Tag dictionaries categorize individual words based on their grammatical or semantic function, such as preposition, verb or proper name. You can reference the categories in the label dictionary to, for example, remove labels ending in a preposition, such as information about.

Built-in tag dictionaries

Lingo3G comes with built-in tag dictionaries for several languages. These dictionaries are precompiled into space- and lookup-efficient data structures, so you cannot modify them. However, you can use the custom tag dictionary to override the built-in category for specific words.
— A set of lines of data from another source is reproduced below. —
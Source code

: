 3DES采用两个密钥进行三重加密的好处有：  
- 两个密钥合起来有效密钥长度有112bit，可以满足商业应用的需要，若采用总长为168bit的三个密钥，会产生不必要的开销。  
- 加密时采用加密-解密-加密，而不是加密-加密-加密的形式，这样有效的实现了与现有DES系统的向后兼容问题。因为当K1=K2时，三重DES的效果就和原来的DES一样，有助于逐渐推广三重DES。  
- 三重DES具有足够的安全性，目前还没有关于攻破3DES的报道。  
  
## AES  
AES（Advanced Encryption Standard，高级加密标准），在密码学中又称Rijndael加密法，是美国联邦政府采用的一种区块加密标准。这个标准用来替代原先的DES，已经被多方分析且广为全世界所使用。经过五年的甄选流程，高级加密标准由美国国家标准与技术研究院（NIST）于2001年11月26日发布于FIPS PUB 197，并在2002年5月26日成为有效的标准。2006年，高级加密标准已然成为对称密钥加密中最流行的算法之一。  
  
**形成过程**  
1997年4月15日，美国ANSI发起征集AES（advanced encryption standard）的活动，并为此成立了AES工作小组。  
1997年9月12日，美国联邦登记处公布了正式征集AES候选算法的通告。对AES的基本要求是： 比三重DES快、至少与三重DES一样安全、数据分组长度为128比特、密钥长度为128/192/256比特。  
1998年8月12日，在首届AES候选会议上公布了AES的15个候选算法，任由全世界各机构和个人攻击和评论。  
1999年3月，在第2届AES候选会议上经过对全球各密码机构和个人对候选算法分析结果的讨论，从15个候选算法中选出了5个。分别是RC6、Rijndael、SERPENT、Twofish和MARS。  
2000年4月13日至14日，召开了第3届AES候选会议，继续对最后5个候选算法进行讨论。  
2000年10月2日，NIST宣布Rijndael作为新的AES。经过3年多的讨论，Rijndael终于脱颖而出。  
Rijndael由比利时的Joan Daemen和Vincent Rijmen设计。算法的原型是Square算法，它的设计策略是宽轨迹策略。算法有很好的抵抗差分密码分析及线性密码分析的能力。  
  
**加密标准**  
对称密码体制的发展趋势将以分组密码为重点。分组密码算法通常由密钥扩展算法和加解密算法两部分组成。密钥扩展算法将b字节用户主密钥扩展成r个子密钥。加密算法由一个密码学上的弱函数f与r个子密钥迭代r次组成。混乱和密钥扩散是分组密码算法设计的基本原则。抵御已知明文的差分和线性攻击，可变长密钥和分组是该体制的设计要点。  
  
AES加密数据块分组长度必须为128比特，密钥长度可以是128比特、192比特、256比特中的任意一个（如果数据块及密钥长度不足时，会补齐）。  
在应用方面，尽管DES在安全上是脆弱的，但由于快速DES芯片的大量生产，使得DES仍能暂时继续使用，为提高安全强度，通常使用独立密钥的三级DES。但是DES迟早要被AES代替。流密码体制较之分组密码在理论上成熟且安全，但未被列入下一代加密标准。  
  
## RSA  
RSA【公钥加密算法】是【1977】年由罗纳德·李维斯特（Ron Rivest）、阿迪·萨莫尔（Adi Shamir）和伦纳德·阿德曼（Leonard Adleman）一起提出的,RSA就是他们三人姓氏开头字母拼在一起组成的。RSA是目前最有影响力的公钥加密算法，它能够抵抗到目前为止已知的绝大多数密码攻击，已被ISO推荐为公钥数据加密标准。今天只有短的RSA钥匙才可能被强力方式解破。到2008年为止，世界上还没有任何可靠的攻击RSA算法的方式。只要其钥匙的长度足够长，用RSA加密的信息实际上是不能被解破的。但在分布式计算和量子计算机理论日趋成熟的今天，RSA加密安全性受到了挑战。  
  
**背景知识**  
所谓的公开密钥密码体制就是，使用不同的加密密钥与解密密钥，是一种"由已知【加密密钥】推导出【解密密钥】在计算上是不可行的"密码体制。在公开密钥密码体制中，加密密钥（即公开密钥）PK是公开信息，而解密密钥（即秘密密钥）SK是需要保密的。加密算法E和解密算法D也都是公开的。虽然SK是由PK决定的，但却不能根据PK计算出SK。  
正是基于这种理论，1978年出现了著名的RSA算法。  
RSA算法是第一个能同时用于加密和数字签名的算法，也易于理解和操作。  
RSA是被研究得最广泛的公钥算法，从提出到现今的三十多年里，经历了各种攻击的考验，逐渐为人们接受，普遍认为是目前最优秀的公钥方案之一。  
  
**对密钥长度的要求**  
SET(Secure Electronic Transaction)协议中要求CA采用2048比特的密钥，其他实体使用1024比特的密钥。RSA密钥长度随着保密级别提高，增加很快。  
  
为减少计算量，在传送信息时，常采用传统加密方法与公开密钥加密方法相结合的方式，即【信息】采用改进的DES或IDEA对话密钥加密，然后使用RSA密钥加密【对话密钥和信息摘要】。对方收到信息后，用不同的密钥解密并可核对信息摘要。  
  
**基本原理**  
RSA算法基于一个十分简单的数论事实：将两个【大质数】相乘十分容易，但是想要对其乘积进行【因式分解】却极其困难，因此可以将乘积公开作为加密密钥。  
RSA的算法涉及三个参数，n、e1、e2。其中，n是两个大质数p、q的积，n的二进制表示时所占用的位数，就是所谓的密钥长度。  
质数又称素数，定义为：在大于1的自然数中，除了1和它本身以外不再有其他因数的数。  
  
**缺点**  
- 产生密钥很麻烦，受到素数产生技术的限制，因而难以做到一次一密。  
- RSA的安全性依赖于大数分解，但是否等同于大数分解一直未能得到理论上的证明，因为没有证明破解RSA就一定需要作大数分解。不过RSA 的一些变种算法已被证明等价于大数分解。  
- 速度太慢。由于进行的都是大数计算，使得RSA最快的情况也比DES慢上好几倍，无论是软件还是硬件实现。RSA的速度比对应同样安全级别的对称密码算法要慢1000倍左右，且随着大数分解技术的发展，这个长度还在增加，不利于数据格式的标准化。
To turn off the built-in tag dictionaries, set the useBuiltInWordDatabaseForLabelFiltering parameter to false.

Custom tag dictionaries

Lingo3G reads the tag dictionary from a JSON file named language.tags.json, where language is the language name. The tag dictionary must be an array of objects with the following structure:

[
  // zero or more includes.
  {
    "include": "relative-path-to-include.json",
    "required": true
  },

  // one or more tags, with word entries.
  {
    "comment": "Optional comment.",
    "tag": "[tag]",
    "words": [
      "word1",
      "word2"
    ]
  }
]

The structure of a Lingo3G tag dictionary.
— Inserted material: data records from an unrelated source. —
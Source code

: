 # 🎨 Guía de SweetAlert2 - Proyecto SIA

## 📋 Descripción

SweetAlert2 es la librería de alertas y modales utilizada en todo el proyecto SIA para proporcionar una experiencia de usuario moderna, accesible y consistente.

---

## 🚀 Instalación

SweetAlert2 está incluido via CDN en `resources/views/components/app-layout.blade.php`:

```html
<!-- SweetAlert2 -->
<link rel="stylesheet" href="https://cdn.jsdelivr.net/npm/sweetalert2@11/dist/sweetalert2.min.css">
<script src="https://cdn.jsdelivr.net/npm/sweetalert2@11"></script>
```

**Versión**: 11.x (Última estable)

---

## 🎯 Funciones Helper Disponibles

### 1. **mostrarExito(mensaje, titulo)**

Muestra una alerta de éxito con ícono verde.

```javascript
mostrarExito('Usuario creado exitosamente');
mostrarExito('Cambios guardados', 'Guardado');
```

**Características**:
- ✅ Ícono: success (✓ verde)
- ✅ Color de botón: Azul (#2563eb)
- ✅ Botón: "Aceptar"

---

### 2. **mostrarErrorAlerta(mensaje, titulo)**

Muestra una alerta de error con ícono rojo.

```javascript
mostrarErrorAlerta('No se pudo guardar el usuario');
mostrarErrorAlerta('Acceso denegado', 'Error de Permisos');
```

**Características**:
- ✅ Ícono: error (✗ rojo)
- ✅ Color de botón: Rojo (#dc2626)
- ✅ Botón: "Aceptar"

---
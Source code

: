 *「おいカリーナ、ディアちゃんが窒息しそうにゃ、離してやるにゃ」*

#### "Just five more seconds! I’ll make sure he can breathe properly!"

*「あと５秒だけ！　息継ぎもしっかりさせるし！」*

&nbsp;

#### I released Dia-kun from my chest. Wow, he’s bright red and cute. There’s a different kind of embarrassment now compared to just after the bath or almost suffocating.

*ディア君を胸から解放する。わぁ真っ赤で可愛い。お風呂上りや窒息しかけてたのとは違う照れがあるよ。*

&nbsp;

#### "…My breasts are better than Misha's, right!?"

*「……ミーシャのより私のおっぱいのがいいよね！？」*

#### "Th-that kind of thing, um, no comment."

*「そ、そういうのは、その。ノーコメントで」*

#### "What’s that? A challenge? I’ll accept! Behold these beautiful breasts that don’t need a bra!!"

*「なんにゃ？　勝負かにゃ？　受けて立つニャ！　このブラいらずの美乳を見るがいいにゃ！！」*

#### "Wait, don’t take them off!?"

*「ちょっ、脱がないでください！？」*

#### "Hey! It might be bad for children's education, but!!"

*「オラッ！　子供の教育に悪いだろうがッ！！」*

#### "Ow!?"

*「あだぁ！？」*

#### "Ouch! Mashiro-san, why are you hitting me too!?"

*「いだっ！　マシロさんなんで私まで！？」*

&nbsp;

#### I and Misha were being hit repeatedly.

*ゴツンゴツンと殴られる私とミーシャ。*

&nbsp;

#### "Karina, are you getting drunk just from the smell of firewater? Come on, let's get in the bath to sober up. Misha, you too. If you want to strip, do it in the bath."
Each object in the array must be of one of the following types:

include

Includes all entries from another tag dictionary into this dictionary. You can use includes to split a large tag dictionary into smaller ones or extract a common part of a set of tag dictionaries.

{ "include": "name.json", "required": true }
include

(required) Path to the tag dictionary to include, relative to the location of this dictionary.

required

If true and the file to include does not exist, Lingo3G will trigger an error.

If false, Lingo3G will ignore a non-existing include file.

word category set

Assigns a category tag to a set of words:

{ "tag": "...", "words": [ "a", "b", ... ] }
tag

The category tag or tags to assign for the words listed in the words array.

Use one or more comma-separated categories from the following list:

  • fnc: function word (about, have)
  • verb: verb (have, allows)
  • noun: noun (website, test)
  • adj: adjective (cool)
  • adv: adverb (fully)
  • geo: geographical reference (London)
  • name: proper noun (John)
  • numeric: numeric values (10.4, 2021, 14:30, 3/4)
  • sep: phrase separator, such as e.g. or ie. Lingo3G removes phrase separators from processing and therefore will not allow them to appear in cluster labels at all.
words

The list of words to which to apply the tag.

Lingo3G matches the words against the input text in a case-insensitive way and does not apply any further processing, such as grammatical form normalization. Therefore, include all alternative grammatical and spelling variants of a word if necessary, for example: naïve, naive, naïvely, naively.

A real-world dictionary can look like this:

[
  { "include": "legal-words.json", "required": true },
  {
    "tag": "fnc",
    "words": [ "a", "about" ]
  },
  {
    "tag": "fnc,verb",
    "words": [ "have" ]
  },
  {
    "tag": "verb",
    "words": [ "go", "allow" ]
  },
  {
    "tag": "numeric",
    "words": [ "thousand" ]
  }
]

Tag dictionary example.

Tip: how Lingo3G uses word categories by default.

The default label dictionary uses the part of speech information in the following way:

  • removes labels being, starting or ending in a function word or verb
  • removes labels being or ending in an adjective or adverb
  • removes labels being or beginning in a number
  • slightly boosts labels containing proper nouns or geographic terms

You can customize this default behavior by editing the common-rules.labels.json dictionary.